Le 27/10/2025 à 09:43, Thomas Gleixner a écrit :
> User space access regions are tedious and require similar code patterns all
> over the place:
> 
>       	if (!user_read_access_begin(from, sizeof(*from)))
> 		return -EFAULT;
> 	unsafe_get_user(val, from, Efault);
> 	user_read_access_end();
> 	return 0;
> Efault:
> 	user_read_access_end();
> 	return -EFAULT;
> 
> This got worse with the recent addition of masked user access, which
> optimizes the speculation prevention:
> 
> 	if (can_do_masked_user_access())
> 		from = masked_user_read_access_begin((from));
> 	else if (!user_read_access_begin(from, sizeof(*from)))
> 		return -EFAULT;
> 	unsafe_get_user(val, from, Efault);
> 	user_read_access_end();
> 	return 0;
> Efault:
> 	user_read_access_end();
> 	return -EFAULT;
> 
> There have been issues with using the wrong user_*_access_end() variant in
> the error path and other typical Copy&Pasta problems, e.g. using the wrong
> fault label in the user accessor which ends up using the wrong accesss end
> variant.
> 
> These patterns beg for scopes with automatic cleanup.
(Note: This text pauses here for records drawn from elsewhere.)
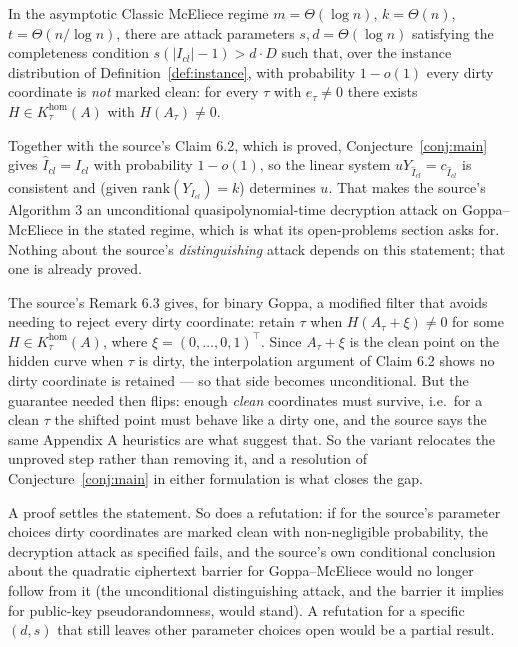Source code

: \documentclass{aicr-conjecture}
\newcommand{\hm}{\mathrm{hom}}
\begin{document}
\begin{conjecture}\label{conj:main}
In the asymptotic Classic McEliece regime $m = \Theta(\log n)$, $k =
\Theta(n)$, $t = \Theta(n / \log n)$, there are attack parameters $s, d =
\Theta(\log n)$ satisfying the completeness condition $s(|I_{cl}| - 1) >
d \cdot D$ such that, over the instance distribution of
Definition~\ref{def:instance}, with probability $1 - o(1)$ every dirty
coordinate is \emph{not} marked clean: for every $\tau$ with $e_{\tau}
\ne 0$ there exists $H \in K^{\hm}_{\tau}(A)$ with
$H(A_{\tau}) \ne 0$.
\end{conjecture}

\begin{remark}
Together with the source's Claim 6.2, which is proved,
Conjecture~\ref{conj:main} gives $\widehat{I}_{cl} = I_{cl}$ with
probability $1 - o(1)$, so the linear system $u
Y_{\widehat{I}_{cl}} = c_{\widehat{I}_{cl}}$ is consistent and (given
$\mathrm{rank}(Y_{I_{cl}}) = k$) determines $u$. That makes the source's
Algorithm 3 an unconditional quasipolynomial-time decryption attack on
Goppa--McEliece in the stated regime, which is what its open-problems
section asks for. Nothing about the source's \emph{distinguishing}
attack depends on this statement; that one is already proved.
\end{remark}

\begin{remark}\label{rem:onesided}
The source's Remark 6.3 gives, for binary Goppa, a modified filter that
avoids needing to reject every dirty coordinate: retain $\tau$ when
$H(A_{\tau} + \xi) \ne 0$ for some $H \in K^{\hm}_{\tau}(A)$,
where $\xi = (0,\dots,0,1)^{\top}$. Since $A_{\tau} + \xi$ is the clean
point on the hidden curve when $\tau$ is dirty, the interpolation
argument of Claim 6.2 shows no dirty coordinate is retained --- so that
side becomes unconditional. But the guarantee needed then flips: enough
\emph{clean} coordinates must survive, i.e.\ for a clean $\tau$ the
shifted point must behave like a dirty one, and the source says the same
Appendix A heuristics are what suggest that. So the variant relocates the
unproved step rather than removing it, and a resolution of
Conjecture~\ref{conj:main} in either formulation is what closes the gap.
\end{remark}

\begin{remark}
A proof settles the statement. So does a refutation: if for the source's
parameter choices dirty coordinates are marked clean with non-negligible
probability, the decryption attack as specified fails, and the source's
own conditional conclusion about the quadratic ciphertext barrier for
Goppa--McEliece would no longer follow from it (the unconditional
distinguishing attack, and the barrier it implies for public-key
pseudorandomness, would stand). A refutation for a specific $(d,s)$ that
still leaves other parameter choices open would be a partial result.
\end{remark}
\end{document}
The resulting outcome
> is:
>      	scoped_user_read_access(from, Efault)
> 		unsafe_get_user(val, from, Efault);
> 	return 0;
>    Efault:
> 	return -EFAULT;
> 
> The scope guarantees the proper cleanup for the access mode is invoked both
> in the success and the failure (fault) path.
> 
> The scoped_user_$MODE_access() macros are implemented as self terminating
> nested for() loops. Thanks to Andrew Cooper for pointing me at them. The
> scope can therefore be left with 'break', 'goto' and 'return'.  Even
> 'continue' "works" due to the self termination mechanism. Both GCC and
> clang optimize all the convoluted macro maze out and the above results with
> clang in:
> 
>   b80:	f3 0f 1e fa          	       endbr64
>   b84:	48 b8 ef cd ab 89 67 45 23 01  movabs $0x123456789abcdef,%rax
>   b8e:	48 39 c7    	               cmp    %rax,%rdi
>   b91:	48 0f 47 f8          	       cmova  %rax,%rdi
>   b95:	90                   	       nop
>   b96:	90                   	       nop
>   b97:	90                   	       nop
>   b98:	31 c9                	       xor    %ecx,%ecx
>   b9a:	8b 07                	       mov    (%rdi),%eax
>   b9c:	89 06                	       mov    %eax,(%rsi)
>   b9e:	85 c9                	       test   %ecx,%ecx
>   ba0:	0f 94 c0             	       sete   %al
>   ba3:	90                   	       nop
>   ba4:	90                   	       nop
>   ba5:	90                   	       nop
>   ba6:	c3                   	       ret
> 
> Which looks as compact as it gets. The NOPs are placeholder for STAC/CLAC.
> GCC emits the fault path seperately:
> 
>   bf0:	f3 0f 1e fa          	       endbr64
>   bf4:	48 b8 ef cd ab 89 67 45 23 01  movabs $0x123456789abcdef,%rax
>   bfe:	48 39 c7             	       cmp    %rax,%rdi
>   c01:	48 0f 47 f8          	       cmova  %rax,%rdi
>   c05:	90                   	       nop
>   c06:	90                   	       nop
>   c07:	90                   	       nop
>   c08:	31 d2                	       xor    %edx,%edx
>   c0a:	8b 07                	       mov    (%rdi),%eax
>   c0c:	89 06                	       mov    %eax,(%rsi)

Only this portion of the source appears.